De gelegenheid om een afzonderlijk woordje met Francis te wisselen, werd mij aan tafel niet geschonken en toch had ik behoefte haar iets te zeggen van den indruk, dien haar lief toilet op mij maakte, wat tegenover eene andere vrouw eene impertinentie zou zijn; want een compliment te maken over hare kleeding op een bepaalden dag is immers het bewijs, dat men eene uitzondering constateert; maar tegenover Francis, die zelve hare gewone achteloosheid op dit punt had erkend, kon de courtoisie, kon het welgevallen zich uiten zonder gevaar.

Toen zij opstond, geneerde ik mij ook niet tegenover de oude heeren, weigerde de sigaar en volgde haar onverwijld naar het salon; maar ook de kapitein was gevolgd, en nu, over een stoel leunende vroeg hij ootmoedig:

»Wat zegt mijn majoor nu; heb ik geen pluimpje verdiend?"

»Welzeker," gaf zij ten antwoord, maar haar gelaat betrok. Ik vatte waarom.

»Eilieve, kapitein!" nam ik de vrijheid halfluid tot dezen te zeggen, »begrijpt gij niet hoezeer het mijne nicht ergert dat gij haar altijd met dien gehaten bijnaam aanspreekt? Ziet gij niet hoezeer zij eene freule Mordaunt is, van hare elegante chaussure af tot de toppen der fijne vingeren toe, als zij zich zelve wil zijn."

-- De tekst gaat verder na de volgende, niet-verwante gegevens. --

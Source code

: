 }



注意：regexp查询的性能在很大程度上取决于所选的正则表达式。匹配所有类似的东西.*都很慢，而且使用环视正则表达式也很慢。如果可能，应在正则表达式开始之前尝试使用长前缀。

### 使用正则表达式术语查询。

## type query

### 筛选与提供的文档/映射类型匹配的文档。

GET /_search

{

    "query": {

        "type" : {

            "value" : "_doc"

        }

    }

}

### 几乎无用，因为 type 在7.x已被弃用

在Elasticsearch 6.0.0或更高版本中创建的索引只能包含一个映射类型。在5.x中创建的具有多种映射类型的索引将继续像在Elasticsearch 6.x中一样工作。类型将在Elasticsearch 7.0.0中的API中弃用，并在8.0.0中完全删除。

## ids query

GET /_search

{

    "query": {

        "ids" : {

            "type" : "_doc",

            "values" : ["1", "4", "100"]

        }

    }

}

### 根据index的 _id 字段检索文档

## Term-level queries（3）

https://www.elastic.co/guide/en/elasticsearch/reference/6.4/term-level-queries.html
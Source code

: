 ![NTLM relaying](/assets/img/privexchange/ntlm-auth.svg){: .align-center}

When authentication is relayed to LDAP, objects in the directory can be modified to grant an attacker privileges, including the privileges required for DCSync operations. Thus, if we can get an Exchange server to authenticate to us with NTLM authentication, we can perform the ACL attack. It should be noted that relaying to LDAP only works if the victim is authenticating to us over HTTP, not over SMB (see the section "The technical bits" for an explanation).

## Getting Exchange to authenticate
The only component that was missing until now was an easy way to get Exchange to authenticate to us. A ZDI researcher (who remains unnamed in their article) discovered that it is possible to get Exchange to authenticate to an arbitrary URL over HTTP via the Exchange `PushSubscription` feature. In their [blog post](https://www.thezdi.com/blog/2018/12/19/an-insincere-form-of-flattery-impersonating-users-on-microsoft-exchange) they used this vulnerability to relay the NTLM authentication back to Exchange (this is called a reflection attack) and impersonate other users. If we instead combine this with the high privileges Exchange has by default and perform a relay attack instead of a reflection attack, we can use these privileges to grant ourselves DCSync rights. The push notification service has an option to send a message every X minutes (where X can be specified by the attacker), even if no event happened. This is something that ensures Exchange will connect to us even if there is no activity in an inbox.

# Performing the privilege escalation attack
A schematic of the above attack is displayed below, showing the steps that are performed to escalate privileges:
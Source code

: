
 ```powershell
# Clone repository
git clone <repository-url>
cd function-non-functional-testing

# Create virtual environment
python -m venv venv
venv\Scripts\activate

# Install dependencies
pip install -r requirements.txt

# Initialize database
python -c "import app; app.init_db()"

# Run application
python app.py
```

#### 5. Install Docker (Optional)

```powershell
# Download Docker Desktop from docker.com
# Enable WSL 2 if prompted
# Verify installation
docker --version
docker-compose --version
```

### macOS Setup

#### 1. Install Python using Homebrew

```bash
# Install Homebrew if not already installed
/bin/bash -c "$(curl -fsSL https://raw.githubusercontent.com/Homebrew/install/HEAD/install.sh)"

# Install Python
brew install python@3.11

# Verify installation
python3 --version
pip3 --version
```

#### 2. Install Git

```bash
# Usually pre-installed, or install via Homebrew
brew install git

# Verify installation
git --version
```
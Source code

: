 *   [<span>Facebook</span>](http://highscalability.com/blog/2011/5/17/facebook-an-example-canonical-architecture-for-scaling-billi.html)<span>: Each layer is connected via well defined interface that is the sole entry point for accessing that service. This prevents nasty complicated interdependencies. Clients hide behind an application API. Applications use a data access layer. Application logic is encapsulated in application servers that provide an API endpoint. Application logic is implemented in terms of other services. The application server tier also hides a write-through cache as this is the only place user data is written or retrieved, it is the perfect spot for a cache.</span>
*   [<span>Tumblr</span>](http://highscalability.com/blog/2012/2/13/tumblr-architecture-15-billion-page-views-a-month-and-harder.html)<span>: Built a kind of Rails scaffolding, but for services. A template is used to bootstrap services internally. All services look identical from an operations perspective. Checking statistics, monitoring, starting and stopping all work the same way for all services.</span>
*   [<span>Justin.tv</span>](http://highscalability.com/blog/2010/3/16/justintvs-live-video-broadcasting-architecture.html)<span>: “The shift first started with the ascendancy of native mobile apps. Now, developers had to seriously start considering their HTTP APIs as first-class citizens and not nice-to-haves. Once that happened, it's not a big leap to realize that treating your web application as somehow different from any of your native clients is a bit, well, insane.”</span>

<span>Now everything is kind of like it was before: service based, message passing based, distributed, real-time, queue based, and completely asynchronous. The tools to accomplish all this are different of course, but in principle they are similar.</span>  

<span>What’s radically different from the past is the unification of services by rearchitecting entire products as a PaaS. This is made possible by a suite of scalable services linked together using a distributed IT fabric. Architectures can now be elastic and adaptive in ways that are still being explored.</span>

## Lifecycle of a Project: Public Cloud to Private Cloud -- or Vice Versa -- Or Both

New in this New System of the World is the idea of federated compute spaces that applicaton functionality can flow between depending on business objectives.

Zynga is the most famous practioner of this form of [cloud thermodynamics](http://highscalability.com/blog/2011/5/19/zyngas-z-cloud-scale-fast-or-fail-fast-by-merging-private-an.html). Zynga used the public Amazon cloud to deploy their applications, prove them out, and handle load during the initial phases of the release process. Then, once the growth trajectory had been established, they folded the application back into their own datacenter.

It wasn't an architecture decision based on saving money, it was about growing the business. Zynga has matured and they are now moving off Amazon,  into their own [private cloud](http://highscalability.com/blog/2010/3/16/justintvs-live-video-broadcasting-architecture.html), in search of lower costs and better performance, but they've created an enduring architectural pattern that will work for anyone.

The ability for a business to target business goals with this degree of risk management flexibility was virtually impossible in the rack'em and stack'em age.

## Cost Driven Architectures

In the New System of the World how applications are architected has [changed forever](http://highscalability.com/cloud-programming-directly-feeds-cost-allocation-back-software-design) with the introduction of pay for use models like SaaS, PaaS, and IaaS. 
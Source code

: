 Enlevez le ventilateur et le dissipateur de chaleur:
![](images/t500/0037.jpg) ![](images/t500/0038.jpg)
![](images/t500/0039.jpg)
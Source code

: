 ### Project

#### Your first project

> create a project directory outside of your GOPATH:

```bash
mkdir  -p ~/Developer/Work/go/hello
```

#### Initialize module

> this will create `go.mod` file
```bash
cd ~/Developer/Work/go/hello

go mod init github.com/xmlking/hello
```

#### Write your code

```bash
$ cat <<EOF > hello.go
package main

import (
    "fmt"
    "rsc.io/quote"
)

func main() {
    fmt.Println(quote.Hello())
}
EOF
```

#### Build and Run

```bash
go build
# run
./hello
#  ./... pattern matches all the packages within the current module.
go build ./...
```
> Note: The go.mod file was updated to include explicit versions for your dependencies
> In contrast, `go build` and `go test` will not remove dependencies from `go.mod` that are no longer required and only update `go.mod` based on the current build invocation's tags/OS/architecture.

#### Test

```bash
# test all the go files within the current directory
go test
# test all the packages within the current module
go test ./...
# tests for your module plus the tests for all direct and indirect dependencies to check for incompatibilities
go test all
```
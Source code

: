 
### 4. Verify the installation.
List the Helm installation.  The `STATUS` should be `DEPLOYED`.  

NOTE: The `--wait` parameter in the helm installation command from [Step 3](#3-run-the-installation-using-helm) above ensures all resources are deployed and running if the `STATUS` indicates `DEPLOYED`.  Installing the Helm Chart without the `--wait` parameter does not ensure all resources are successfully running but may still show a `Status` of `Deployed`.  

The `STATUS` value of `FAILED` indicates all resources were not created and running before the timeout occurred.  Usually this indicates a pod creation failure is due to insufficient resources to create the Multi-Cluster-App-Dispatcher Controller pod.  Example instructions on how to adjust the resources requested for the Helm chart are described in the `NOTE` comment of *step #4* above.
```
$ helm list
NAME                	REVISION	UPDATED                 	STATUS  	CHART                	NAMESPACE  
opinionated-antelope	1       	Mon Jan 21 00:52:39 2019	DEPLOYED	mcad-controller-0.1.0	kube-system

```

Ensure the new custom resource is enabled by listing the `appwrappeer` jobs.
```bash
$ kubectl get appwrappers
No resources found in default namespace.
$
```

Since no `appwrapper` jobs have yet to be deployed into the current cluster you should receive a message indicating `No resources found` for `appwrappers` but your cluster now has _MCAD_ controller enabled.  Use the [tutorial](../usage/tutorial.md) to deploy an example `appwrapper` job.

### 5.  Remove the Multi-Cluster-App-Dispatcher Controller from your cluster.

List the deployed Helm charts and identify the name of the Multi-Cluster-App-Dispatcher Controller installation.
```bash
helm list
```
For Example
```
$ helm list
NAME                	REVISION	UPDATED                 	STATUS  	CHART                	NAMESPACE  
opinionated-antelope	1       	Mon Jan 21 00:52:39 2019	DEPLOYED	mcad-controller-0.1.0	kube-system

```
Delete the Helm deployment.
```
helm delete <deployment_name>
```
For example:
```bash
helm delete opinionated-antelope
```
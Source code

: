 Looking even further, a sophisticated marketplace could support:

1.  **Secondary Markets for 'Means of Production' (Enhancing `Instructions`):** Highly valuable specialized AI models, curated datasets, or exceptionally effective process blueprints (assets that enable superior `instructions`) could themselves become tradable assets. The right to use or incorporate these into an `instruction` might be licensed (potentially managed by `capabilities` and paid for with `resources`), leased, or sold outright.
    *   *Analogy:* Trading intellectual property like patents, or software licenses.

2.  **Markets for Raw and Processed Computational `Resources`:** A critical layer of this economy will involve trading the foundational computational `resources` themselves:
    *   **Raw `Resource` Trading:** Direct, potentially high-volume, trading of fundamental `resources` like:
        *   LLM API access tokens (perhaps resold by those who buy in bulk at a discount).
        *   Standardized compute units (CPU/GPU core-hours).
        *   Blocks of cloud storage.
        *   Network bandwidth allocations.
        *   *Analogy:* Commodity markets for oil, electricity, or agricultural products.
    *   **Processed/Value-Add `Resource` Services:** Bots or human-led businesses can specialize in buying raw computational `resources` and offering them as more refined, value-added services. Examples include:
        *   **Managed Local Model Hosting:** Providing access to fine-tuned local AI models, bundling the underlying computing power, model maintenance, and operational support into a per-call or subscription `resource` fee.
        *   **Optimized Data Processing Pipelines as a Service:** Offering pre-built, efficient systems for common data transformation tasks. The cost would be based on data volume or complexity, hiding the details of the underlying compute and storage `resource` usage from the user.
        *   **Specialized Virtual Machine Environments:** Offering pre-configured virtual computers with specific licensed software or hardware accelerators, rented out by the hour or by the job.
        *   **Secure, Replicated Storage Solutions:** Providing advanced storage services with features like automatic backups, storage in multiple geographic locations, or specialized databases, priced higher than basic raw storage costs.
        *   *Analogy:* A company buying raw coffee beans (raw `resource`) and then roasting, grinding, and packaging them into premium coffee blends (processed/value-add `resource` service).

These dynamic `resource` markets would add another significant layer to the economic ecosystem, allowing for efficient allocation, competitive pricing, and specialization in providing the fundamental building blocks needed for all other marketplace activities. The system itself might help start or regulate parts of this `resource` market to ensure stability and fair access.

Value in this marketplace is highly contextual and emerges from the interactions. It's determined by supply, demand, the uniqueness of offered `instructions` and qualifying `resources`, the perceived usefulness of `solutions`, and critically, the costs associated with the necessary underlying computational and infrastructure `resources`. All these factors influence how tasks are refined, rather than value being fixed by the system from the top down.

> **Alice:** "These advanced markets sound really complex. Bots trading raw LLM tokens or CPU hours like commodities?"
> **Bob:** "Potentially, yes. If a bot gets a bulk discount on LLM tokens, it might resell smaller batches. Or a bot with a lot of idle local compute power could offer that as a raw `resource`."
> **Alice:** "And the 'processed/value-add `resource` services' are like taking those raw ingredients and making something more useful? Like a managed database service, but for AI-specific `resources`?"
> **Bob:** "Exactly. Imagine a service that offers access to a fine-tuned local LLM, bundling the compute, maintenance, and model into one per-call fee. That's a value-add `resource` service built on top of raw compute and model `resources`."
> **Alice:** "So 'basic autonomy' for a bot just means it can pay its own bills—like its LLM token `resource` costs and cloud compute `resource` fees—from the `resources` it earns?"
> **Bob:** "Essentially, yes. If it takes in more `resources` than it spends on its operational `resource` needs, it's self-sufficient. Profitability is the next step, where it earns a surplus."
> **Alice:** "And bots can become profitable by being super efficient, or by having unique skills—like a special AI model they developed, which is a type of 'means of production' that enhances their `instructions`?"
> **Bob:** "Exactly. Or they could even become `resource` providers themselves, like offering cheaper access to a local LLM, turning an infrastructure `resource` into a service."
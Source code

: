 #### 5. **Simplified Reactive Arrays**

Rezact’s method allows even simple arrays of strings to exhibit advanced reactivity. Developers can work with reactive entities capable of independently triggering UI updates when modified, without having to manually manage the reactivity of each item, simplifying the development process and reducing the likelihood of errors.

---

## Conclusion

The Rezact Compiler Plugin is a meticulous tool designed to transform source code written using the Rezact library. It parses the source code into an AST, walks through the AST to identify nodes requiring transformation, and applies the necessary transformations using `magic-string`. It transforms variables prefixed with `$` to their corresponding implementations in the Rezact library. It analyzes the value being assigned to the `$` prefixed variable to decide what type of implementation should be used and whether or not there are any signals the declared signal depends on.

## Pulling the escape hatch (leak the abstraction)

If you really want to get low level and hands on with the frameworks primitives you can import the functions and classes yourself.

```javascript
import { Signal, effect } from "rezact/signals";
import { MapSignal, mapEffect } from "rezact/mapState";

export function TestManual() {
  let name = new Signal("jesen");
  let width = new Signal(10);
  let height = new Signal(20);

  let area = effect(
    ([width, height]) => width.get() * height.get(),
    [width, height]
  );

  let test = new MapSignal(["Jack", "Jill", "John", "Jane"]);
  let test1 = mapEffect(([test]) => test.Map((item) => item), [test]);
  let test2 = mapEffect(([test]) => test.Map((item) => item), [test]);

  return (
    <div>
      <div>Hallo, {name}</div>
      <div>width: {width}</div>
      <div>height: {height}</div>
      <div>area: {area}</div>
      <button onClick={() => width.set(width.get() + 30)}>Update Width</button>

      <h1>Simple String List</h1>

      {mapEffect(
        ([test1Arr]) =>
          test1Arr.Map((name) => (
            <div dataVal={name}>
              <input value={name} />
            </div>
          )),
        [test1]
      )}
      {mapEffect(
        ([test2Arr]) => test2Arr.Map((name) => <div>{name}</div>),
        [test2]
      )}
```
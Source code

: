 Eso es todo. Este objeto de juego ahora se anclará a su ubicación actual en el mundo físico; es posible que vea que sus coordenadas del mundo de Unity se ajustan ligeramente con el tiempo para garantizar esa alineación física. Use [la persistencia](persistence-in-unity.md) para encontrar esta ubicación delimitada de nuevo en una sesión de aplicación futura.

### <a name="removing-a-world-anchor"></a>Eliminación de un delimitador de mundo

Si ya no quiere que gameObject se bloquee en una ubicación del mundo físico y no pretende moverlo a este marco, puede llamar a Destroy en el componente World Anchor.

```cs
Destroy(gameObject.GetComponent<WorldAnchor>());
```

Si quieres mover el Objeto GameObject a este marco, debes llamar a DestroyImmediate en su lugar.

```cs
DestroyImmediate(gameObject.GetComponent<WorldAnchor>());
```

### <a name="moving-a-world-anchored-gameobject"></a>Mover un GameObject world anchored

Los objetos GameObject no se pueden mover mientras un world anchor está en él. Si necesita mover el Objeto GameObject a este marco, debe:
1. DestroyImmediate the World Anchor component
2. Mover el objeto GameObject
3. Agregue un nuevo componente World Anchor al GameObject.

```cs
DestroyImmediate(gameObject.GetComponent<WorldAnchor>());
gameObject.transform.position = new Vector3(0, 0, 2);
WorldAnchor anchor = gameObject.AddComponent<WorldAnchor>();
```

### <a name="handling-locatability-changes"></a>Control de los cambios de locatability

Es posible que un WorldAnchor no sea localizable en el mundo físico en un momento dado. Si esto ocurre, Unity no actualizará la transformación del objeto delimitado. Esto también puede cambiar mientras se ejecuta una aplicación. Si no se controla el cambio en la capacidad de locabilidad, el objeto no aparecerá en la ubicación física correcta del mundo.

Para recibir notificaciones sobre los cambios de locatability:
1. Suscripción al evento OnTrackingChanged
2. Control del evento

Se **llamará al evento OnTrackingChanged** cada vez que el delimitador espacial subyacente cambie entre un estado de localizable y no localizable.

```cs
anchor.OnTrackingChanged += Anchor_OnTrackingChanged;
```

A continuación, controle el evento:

»Och, ik ben ook een domkop om daar niet beter op te letten; maar ’t is waarheid wat gij zegt, jonker! Excuseer, freule! de gewoonte, de ingeroeste gewoonte!"

»Gij en ik moeten met onze gewoonten breken, kapitein!" sprak zij [ 183 ]zacht, doch met nadruk; »want wij zijn op den verkeerden weg; is het niet zoo, jonker?"

»Excuseer mij, freule! dat ik u dit niet kan toestemmen; reeds de erkenning daarvan is een stap vooruit;" en naar haar toegaande, fluisterde ik haar in: »Mag ik u gelukwenschen met uwe gracieuse metamorphose?"

»Gelukwenschen? Neen!" hernam zij ras en zacht, »want ik voel mij niet thuis in mij zelve, en in gêne ligt het geluk niet."

»Mag ik een woordje spreken, eer de freule met den jonker philosopheeren gaat?" viel de kapitein in; »als de generaal er bij is, kunnen wij er niet over praten. Hoe denkt de freule over het vieren van den verjaardag; ik had mij voorgesteld dat het ditmaal eens recht luisterrijk zou zijn; maar als ik hoor van een verkeerden weg en van veranderingen en zulk gesnor, dan word ik haast bang dat mijn plannetje in duigen zal vallen."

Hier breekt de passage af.